¿A DÓNDE VA?
El impuesto a los combustibles que pagan los automovilistas para el arreglo de rutas recaudó $1,4 billones
Una investigación del periodista Ezequiel Orlando, publicada por el diario Perfil, puso el foco en la ejecución de los fondos destinados a la infraestructura vial y sostiene que el Estado nacional recaudó alrededor de $1,4 billones mediante el Impuesto a los Combustibles Líquidos (ICL), recursos que tienen una asignación específica para el mantenimiento y desarrollo de la red de rutas.
De acuerdo con el informe, esa cifra corresponde a la recaudación acumulada entre 2024 y lo que va de 2026. Sin embargo, el trabajo periodístico advierte que una parte importante de esos fondos no fue ejecutada en obras de infraestructura vial.
El artículo explica que el ICL contempla una porción de su recaudación con destino específico para financiar trabajos sobre la red vial nacional. No obstante, al comparar los ingresos obtenidos por ese concepto con la ejecución presupuestaria, la investigación detecta una brecha significativa entre el dinero recaudado y el efectivamente invertido.
Según Perfil, esta situación se refleja en el estado de numerosos corredores nacionales, donde el mantenimiento y las tareas de conservación se redujeron en los últimos años, con el consecuente deterioro de la infraestructura y un mayor riesgo para quienes transitan por las rutas.
La investigación también plantea que la subejecución de esos recursos habría contribuido a sostener la política de equilibrio de las cuentas públicas impulsada por el Gobierno nacional. Esa interpretación forma parte del análisis periodístico realizado por el medio.

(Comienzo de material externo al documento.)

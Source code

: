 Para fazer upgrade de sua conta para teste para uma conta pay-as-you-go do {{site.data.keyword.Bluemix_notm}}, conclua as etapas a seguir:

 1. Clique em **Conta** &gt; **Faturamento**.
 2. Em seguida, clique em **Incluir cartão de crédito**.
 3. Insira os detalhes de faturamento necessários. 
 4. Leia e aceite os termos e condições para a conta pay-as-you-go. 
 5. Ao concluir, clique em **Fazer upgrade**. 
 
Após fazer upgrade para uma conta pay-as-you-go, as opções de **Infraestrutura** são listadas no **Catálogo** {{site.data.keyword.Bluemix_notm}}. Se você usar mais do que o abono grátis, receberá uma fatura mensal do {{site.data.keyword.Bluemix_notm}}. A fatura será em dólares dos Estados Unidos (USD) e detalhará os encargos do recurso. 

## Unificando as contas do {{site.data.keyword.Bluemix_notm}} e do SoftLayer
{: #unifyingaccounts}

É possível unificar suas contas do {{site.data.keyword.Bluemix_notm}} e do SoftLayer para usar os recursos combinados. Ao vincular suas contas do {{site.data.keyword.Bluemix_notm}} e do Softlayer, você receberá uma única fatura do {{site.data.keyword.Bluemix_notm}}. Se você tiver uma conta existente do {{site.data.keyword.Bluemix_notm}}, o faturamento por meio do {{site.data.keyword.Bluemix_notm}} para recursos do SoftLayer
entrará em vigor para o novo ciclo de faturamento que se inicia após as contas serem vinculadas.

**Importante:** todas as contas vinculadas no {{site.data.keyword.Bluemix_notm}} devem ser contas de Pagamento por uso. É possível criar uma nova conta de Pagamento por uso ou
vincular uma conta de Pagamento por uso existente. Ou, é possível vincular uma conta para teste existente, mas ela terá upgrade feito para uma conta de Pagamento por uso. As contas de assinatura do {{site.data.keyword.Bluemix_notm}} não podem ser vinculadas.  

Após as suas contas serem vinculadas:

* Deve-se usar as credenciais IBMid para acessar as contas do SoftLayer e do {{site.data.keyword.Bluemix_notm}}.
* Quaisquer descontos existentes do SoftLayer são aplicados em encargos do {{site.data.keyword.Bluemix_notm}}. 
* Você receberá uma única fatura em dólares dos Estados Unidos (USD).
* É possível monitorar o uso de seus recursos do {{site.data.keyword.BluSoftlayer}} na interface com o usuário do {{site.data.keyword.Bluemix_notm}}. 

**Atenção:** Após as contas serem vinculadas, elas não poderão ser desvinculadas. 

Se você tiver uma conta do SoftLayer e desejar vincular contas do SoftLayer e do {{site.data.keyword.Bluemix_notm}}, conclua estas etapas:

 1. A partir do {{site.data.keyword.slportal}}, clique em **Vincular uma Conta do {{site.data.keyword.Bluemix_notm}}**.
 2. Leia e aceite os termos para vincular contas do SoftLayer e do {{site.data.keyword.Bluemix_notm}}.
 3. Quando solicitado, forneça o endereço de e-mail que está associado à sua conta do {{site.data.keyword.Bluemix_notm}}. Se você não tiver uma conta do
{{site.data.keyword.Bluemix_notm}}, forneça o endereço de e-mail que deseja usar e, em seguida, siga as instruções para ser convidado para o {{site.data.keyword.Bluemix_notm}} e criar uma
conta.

Primeras obras en las rutas nacionales 205 y 226
El 1° de julio comenzó la concesión del corredor vial a cargo de Corresur, que comprende las rutas nacionales 3, 205 y 226, además de las autopistas Riccheri, Ezeiza-Cañuelas y Jorge Newbery. En el inicio de la operación, la empresa anunció un plan de puesta en valor sobre 431 kilómetros de la red, con tareas de bacheo, reparación de banquinas, señalización y mantenimiento general.
Sin embargo, el cronograma de la primera etapa no contempla los tramos de las rutas nacionales 205 y 226 que atraviesan el partido de Bolívar. Sobre la Ruta 226, las intervenciones previstas abarcan los kilómetros 0 al 300, mientras que en la Ruta 205 los trabajos se concentran entre los kilómetros 61 y 138, por lo que el tramo Saladillo-Bolívar quedó fuera de las obras iniciales.